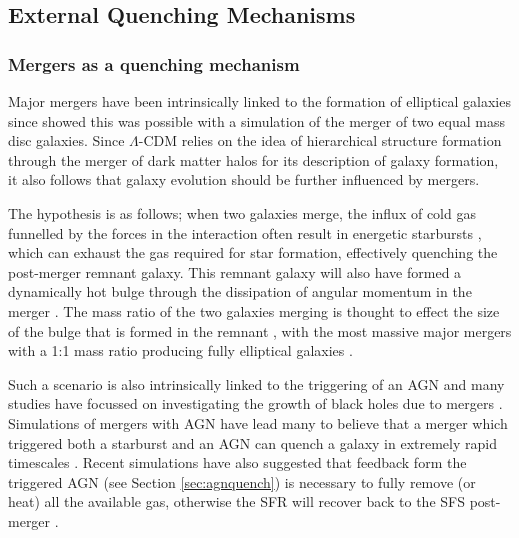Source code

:\subsection{External Quenching Mechanisms}\label{sec:extquench}
  
\subsubsection{Mergers as a quenching mechanism}\label{sec:mergersquench}

Major mergers have been intrinsically linked to the formation of elliptical galaxies since \citet{toomre72} showed this was possible with a simulation of the merger of two equal mass disc galaxies. Since $\Lambda$-CDM relies on the idea of hierarchical structure formation through the merger of dark matter halos for its description of galaxy formation, it also follows that galaxy evolution should be further influenced by mergers. 

The hypothesis is as follows; when two galaxies merge, the influx of cold gas funnelled by the forces in the interaction often result in energetic starbursts \citep{mihos94, mihos96, hopkins06d, hopkins08a, hopkins08b, snyder11, hayward14, sparre16}, which can exhaust the gas required for star formation, effectively quenching the post-merger remnant galaxy. This remnant galaxy will also have formed a dynamically hot bulge through the dissipation of angular momentum in the merger \citep{toomre77, walker96, kormendy04, hopkins11c, martig12}. The mass ratio of the two galaxies merging is thought to effect the size of the bulge that is formed in the remnant \citep{cox08, hopkins09c, tonini16}, with the most massive major mergers with a 1:1 mass ratio producing fully elliptical galaxies \citep{toomre72, barnes96, mihos96, kauffmann96, pontzen16}.

Such a scenario is also intrinsically linked to the triggering of an AGN \citep{sanders88, dimatteo05, hopkins09a, treister12} and many studies have focussed on investigating the growth of black holes due to mergers \citep[e.g.][]{veilleux02, bellovary13, ellison13, medling15, gabor16}. Simulations of mergers with AGN have lead many to believe that a merger which triggered both a starburst and an AGN can quench a galaxy in extremely rapid timescales \citep{springel05b, bell06}. Recent simulations have also suggested that feedback form the triggered AGN (see Section \ref{sec:agnquench}) is necessary to fully remove (or heat) all the available gas, otherwise the SFR will recover back to the SFS post-merger \citep{pontzen16, sparre16}.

· · · · · · ·

* _Task_:
Please output the entries above exactly, leaving out every picture.

* _Result for this task_:
Source code

:\subsection{External Quenching Mechanisms}\label{sec:extquench}
  
\subsubsection{Mergers as a quenching mechanism}\label{sec:mergersquench}

Major mergers have been intrinsically linked to the formation of elliptical galaxies since \citet{toomre72} showed this was possible with a simulation of the merger of two equal mass disc galaxies. Since $\Lambda$-CDM relies on the idea of hierarchical structure formation through the merger of dark matter halos for its description of galaxy formation, it also follows that galaxy evolution should be further influenced by mergers. 

The hypothesis is as follows; when two galaxies merge, the influx of cold gas funnelled by the forces in the interaction often result in energetic starbursts \citep{mihos94, mihos96, hopkins06d, hopkins08a, hopkins08b, snyder11, hayward14, sparre16}, which can exhaust the gas required for star formation, effectively quenching the post-merger remnant galaxy. This remnant galaxy will also have formed a dynamically hot bulge through the dissipation of angular momentum in the merger \citep{toomre77, walker96, kormendy04, hopkins11c, martig12}. The mass ratio of the two galaxies merging is thought to effect the size of the bulge that is formed in the remnant \citep{cox08, hopkins09c, tonini16}, with the most massive major mergers with a 1:1 mass ratio producing fully elliptical galaxies \citep{toomre72, barnes96, mihos96, kauffmann96, pontzen16}.

Such a scenario is also intrinsically linked to the triggering of an AGN \citep{sanders88, dimatteo05, hopkins09a, treister12} and many studies have focussed on investigating the growth of black holes due to mergers \citep[e.g.][]{veilleux02, bellovary13, ellison13, medling15, gabor16}. Simulations of mergers with AGN have lead many to believe that a merger which triggered both a starburst and an AGN can quench a galaxy in extremely rapid timescales \citep{springel05b, bell06}. Recent simulations have also suggested that feedback form the triggered AGN (see Section \ref{sec:agnquench}) is necessary to fully remove (or heat) all the available gas, otherwise the SFR will recover back to the SFS post-merger \citep{pontzen16, sparre16}.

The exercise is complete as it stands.